Activity →
Pull every line holding the word "white" from the data below and copy it.
○ ○ ○ ○
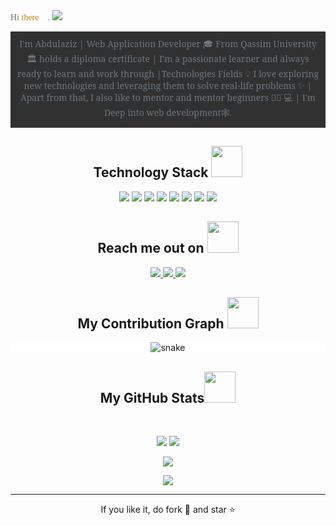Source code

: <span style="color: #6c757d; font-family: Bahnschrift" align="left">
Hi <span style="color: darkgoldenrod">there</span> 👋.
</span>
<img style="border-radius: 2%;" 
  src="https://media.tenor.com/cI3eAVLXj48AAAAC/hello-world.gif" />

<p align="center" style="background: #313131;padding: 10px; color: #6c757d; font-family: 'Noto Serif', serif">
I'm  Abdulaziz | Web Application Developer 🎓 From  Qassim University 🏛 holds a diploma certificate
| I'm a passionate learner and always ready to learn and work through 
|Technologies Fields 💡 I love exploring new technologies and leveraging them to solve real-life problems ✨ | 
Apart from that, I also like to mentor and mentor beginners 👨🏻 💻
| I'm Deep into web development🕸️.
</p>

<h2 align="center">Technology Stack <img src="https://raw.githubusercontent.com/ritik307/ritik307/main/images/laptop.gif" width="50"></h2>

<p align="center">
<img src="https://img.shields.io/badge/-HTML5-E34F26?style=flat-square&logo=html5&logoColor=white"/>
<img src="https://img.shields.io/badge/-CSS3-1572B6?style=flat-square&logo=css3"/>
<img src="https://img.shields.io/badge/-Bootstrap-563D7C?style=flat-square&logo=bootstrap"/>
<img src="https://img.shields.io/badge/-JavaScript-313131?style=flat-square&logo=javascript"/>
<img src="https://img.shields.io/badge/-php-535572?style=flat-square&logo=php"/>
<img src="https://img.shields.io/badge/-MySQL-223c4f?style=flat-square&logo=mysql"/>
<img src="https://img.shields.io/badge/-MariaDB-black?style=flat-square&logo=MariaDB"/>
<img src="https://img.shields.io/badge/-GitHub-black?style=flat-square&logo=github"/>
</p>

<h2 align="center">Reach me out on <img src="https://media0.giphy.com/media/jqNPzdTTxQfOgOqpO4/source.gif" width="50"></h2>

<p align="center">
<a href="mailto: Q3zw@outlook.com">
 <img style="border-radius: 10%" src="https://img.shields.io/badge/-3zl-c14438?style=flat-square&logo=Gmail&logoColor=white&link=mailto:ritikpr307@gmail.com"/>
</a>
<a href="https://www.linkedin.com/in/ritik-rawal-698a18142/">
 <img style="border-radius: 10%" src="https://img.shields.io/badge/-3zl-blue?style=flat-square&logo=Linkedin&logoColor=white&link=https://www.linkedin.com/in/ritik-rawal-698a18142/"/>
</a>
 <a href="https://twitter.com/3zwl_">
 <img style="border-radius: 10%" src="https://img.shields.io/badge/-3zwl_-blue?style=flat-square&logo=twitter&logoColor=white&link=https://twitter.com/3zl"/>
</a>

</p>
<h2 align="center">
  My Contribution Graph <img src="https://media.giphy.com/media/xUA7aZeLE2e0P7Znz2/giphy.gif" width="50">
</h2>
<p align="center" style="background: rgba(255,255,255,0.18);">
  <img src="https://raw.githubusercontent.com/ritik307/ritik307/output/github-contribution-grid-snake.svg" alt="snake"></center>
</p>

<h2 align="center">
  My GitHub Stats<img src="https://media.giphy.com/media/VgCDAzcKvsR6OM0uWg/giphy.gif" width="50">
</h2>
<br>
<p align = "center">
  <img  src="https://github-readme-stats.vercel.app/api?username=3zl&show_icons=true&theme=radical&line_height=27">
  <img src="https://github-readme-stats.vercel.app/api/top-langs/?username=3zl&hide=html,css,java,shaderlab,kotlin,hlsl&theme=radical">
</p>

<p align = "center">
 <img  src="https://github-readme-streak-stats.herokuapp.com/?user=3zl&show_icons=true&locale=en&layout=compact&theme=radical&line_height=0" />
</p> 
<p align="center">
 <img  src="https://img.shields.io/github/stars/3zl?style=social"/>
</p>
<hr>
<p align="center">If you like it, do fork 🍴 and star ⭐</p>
○ ○ ○ ○
Completed task →
<img src="https://img.shields.io/badge/-HTML5-E34F26?style=flat-square&logo=html5&logoColor=white"/>
 <img style="border-radius: 10%" src="https://img.shields.io/badge/-3zl-c14438?style=flat-square&logo=Gmail&logoColor=white&link=mailto:ritikpr307@gmail.com"/>
 <img style="border-radius: 10%" src="https://img.shields.io/badge/-3zl-blue?style=flat-square&logo=Linkedin&logoColor=white&link=https://www.linkedin.com/in/ritik-rawal-698a18142/"/>
 <img style="border-radius: 10%" src="https://img.shields.io/badge/-3zwl_-blue?style=flat-square&logo=twitter&logoColor=white&link=https://twitter.com/3zl"/>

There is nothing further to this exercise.